Stirling number second kind, $S(n, n-3) = \frac{n(n-1)(n-2)^2(n-3)^2}{48}$

Question

How to prove, that $S(n, n-3) = \frac{n(n-1)(n-2)^2(n-3)^2}{48}$.

I want to go the combinatoric way. I've already seen this question ( Find a closed formula for the stirling number $S(n, n-3)$ for n $\ge$ $3$ ) but I don't understand it.

It's clear, that there are...

1. case: 4 elements in the first box
2. case: 3 elements in the first box, 2 in the second
3. case: 2 elements in the first box, 2 in the second and 2 in the third.
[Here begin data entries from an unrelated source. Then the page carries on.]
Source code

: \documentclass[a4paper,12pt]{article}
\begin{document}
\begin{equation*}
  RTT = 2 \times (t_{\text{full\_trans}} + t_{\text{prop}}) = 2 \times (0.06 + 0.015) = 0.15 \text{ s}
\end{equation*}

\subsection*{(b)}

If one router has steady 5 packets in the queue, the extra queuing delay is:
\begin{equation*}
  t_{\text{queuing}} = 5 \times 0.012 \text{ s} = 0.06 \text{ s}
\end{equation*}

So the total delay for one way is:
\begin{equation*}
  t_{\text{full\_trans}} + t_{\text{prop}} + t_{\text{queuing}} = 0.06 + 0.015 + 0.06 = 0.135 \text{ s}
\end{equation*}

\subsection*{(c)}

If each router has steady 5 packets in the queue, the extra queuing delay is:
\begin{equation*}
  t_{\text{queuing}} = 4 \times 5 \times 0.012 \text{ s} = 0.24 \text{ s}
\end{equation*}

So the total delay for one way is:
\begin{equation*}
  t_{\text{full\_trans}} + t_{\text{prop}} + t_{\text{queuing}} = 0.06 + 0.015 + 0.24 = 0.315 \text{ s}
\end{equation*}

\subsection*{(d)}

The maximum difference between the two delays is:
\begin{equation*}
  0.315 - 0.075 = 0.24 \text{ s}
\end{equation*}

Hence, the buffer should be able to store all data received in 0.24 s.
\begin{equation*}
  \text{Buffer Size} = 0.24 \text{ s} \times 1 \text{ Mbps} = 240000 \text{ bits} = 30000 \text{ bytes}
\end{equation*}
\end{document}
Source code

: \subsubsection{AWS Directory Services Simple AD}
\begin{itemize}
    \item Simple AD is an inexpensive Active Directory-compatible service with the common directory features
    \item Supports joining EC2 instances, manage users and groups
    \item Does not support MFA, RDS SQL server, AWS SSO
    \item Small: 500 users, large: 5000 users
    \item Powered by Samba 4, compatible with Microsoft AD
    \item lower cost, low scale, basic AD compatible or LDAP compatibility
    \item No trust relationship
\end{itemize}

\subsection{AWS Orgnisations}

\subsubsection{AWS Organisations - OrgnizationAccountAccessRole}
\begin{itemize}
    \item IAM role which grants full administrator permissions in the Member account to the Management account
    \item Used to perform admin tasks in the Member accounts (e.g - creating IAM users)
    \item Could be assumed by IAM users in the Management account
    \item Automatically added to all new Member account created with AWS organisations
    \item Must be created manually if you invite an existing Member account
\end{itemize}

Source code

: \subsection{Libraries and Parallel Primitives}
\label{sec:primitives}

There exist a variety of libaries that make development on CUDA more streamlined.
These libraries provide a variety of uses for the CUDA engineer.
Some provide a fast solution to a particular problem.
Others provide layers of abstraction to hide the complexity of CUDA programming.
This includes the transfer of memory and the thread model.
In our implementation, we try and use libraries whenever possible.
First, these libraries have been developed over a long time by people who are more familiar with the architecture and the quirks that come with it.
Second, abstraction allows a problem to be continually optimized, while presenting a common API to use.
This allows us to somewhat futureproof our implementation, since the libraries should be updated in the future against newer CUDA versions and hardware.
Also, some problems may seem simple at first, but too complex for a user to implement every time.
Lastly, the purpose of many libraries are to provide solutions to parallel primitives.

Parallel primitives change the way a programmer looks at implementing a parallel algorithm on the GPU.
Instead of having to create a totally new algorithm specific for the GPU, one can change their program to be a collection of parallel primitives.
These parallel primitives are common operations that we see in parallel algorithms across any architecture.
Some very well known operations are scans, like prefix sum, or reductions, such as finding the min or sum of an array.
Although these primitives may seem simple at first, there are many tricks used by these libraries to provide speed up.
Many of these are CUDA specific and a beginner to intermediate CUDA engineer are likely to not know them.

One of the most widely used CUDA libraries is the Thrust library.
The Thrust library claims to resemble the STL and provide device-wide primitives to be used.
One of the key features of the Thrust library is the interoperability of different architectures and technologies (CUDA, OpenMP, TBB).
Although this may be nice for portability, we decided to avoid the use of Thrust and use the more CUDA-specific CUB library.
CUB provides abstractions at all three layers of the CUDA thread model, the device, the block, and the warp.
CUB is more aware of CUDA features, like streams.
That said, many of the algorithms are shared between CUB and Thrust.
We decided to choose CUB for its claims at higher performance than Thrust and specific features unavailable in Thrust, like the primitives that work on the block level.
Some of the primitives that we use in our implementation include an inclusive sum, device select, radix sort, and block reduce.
It's clear to me that 1. case is $\binom{n}{4}$, but why is for example the 3. case $\frac{1}{6} \binom{n}{2} \binom{n-2}{2} \binom{n-4}{2}$ ?? Where does the $\frac{1}{6}$ come from?

Answer 1

The boxes are unmarked, so (12)(34)(56) is the same as (34)(12)56). So, you have to divide by $6=3!.$

Answer 2

${n \brace m}$ represents the number of ways to partition the set $\{1,2,\cdots,n\}$ into $m$ subsets.
Now you have to pay attention to the fact that the order of the sub-sets does not count, i.e. that the sub-sets are themselves arranged into a set.
Then when you have $2, 3, 4,\ldots $ subsets with the same size, you have to divide by the factorial of their number. Same, if you have $n_a$ subsets with size $a$, $n_b$ with size $b$, etc. you shall divide by $n_a! n_b! \ldots$.

So the $6 = 3!$ comes from the correction on having $3$ subsets of same size.